### ENTRIES SUPPLIED ###
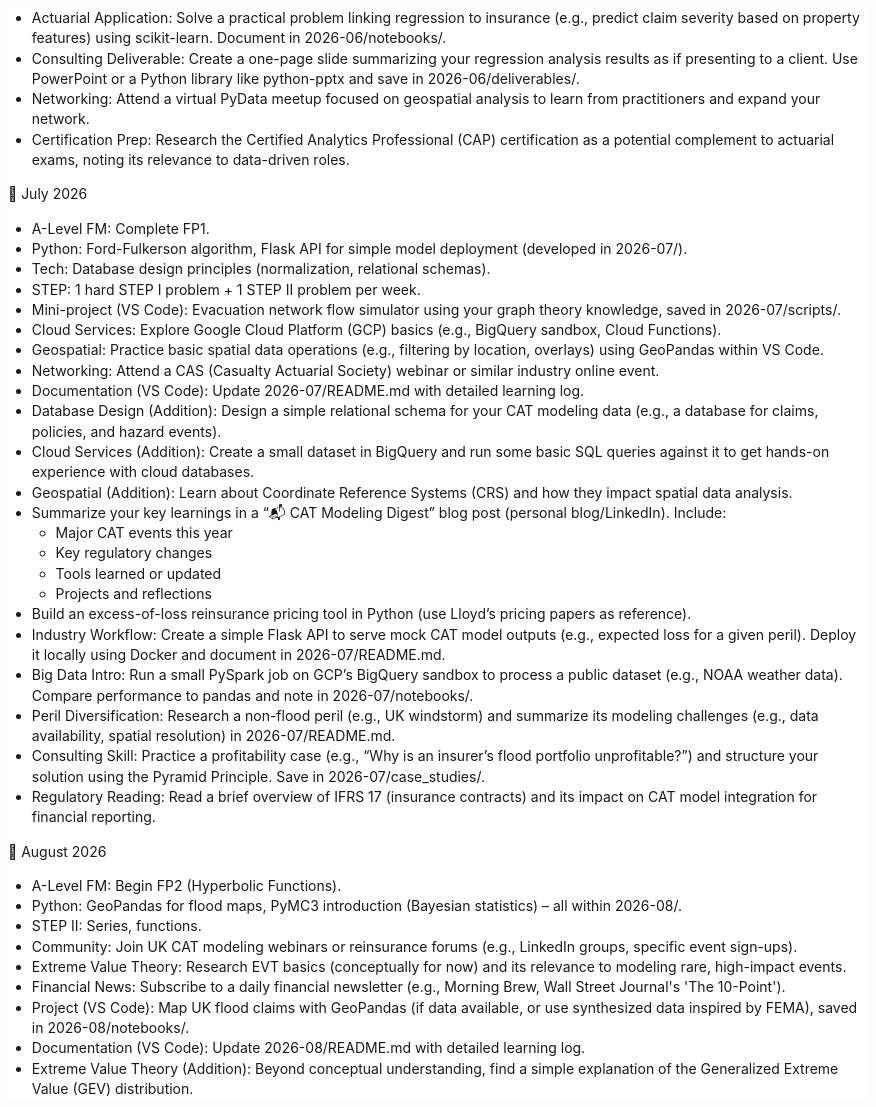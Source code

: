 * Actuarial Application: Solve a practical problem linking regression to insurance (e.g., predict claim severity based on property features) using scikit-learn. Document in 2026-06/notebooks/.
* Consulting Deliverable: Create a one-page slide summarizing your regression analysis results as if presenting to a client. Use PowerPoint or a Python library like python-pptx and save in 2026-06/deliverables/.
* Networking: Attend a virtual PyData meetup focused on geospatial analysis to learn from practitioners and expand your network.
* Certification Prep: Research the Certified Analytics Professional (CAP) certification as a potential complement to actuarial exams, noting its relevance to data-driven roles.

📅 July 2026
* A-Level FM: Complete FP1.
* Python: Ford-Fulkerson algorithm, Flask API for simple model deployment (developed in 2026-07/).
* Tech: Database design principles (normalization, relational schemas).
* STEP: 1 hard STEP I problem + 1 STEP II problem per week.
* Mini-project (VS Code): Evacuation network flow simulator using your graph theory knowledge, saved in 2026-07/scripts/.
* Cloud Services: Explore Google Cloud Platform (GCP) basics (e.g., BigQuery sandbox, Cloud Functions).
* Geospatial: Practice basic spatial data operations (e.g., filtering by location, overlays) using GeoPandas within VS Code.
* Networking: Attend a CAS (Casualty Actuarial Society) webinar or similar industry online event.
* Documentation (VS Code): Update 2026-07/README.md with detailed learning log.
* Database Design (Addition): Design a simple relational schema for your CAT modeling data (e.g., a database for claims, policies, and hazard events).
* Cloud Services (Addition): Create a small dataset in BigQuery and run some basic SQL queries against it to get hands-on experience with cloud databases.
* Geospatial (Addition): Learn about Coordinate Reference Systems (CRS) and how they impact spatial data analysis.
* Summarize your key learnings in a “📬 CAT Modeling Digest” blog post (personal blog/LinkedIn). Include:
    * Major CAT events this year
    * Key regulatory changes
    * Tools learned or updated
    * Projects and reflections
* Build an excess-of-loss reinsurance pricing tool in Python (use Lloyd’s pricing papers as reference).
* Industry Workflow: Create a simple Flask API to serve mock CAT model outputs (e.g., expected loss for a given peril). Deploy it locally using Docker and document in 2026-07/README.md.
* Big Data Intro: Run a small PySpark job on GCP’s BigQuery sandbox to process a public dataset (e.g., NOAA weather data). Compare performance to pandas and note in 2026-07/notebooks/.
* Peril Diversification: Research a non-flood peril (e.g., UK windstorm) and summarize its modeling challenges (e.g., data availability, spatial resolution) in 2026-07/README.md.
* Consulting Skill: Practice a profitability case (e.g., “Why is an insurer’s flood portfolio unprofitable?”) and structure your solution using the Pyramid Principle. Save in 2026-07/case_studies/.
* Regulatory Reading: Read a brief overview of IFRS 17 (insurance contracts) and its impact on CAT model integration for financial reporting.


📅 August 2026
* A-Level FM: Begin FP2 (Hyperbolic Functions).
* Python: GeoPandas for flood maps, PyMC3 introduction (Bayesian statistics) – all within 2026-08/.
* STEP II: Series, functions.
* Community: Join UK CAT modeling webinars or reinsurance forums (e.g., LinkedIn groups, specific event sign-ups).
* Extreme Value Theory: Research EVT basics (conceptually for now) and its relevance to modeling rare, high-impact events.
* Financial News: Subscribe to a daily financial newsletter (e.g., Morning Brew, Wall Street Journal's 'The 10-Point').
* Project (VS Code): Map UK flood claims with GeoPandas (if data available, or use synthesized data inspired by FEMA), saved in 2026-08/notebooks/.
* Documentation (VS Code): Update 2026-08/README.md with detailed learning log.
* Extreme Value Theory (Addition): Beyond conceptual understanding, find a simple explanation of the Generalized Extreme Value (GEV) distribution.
###
• TASK REQUIREMENTS:
Without including the pictures, copy all of the data exactly.

• RESPONSE BELOW:
Source code

: * Actuarial Application: Solve a practical problem linking regression to insurance (e.g., predict claim severity based on property features) using scikit-learn. Document in 2026-06/notebooks/.
* Consulting Deliverable: Create a one-page slide summarizing your regression analysis results as if presenting to a client. Use PowerPoint or a Python library like python-pptx and save in 2026-06/deliverables/.
* Networking: Attend a virtual PyData meetup focused on geospatial analysis to learn from practitioners and expand your network.
* Certification Prep: Research the Certified Analytics Professional (CAP) certification as a potential complement to actuarial exams, noting its relevance to data-driven roles.

📅 July 2026
* A-Level FM: Complete FP1.
* Python: Ford-Fulkerson algorithm, Flask API for simple model deployment (developed in 2026-07/).
* Tech: Database design principles (normalization, relational schemas).
* STEP: 1 hard STEP I problem + 1 STEP II problem per week.
* Mini-project (VS Code): Evacuation network flow simulator using your graph theory knowledge, saved in 2026-07/scripts/.
* Cloud Services: Explore Google Cloud Platform (GCP) basics (e.g., BigQuery sandbox, Cloud Functions).
* Geospatial: Practice basic spatial data operations (e.g., filtering by location, overlays) using GeoPandas within VS Code.
* Networking: Attend a CAS (Casualty Actuarial Society) webinar or similar industry online event.
* Documentation (VS Code): Update 2026-07/README.md with detailed learning log.
* Database Design (Addition): Design a simple relational schema for your CAT modeling data (e.g., a database for claims, policies, and hazard events).
* Cloud Services (Addition): Create a small dataset in BigQuery and run some basic SQL queries against it to get hands-on experience with cloud databases.
* Geospatial (Addition): Learn about Coordinate Reference Systems (CRS) and how they impact spatial data analysis.
* Summarize your key learnings in a “📬 CAT Modeling Digest” blog post (personal blog/LinkedIn). Include:
    * Major CAT events this year
    * Key regulatory changes
    * Tools learned or updated
    * Projects and reflections
* Build an excess-of-loss reinsurance pricing tool in Python (use Lloyd’s pricing papers as reference).
* Industry Workflow: Create a simple Flask API to serve mock CAT model outputs (e.g., expected loss for a given peril). Deploy it locally using Docker and document in 2026-07/README.md.
* Big Data Intro: Run a small PySpark job on GCP’s BigQuery sandbox to process a public dataset (e.g., NOAA weather data). Compare performance to pandas and note in 2026-07/notebooks/.
* Peril Diversification: Research a non-flood peril (e.g., UK windstorm) and summarize its modeling challenges (e.g., data availability, spatial resolution) in 2026-07/README.md.
* Consulting Skill: Practice a profitability case (e.g., “Why is an insurer’s flood portfolio unprofitable?”) and structure your solution using the Pyramid Principle. Save in 2026-07/case_studies/.
* Regulatory Reading: Read a brief overview of IFRS 17 (insurance contracts) and its impact on CAT model integration for financial reporting.


📅 August 2026
* A-Level FM: Begin FP2 (Hyperbolic Functions).
* Python: GeoPandas for flood maps, PyMC3 introduction (Bayesian statistics) – all within 2026-08/.
* STEP II: Series, functions.
* Community: Join UK CAT modeling webinars or reinsurance forums (e.g., LinkedIn groups, specific event sign-ups).
* Extreme Value Theory: Research EVT basics (conceptually for now) and its relevance to modeling rare, high-impact events.
* Financial News: Subscribe to a daily financial newsletter (e.g., Morning Brew, Wall Street Journal's 'The 10-Point').
* Project (VS Code): Map UK flood claims with GeoPandas (if data available, or use synthesized data inspired by FEMA), saved in 2026-08/notebooks/.
* Documentation (VS Code): Update 2026-08/README.md with detailed learning log.
* Extreme Value Theory (Addition): Beyond conceptual understanding, find a simple explanation of the Generalized Extreme Value (GEV) distribution.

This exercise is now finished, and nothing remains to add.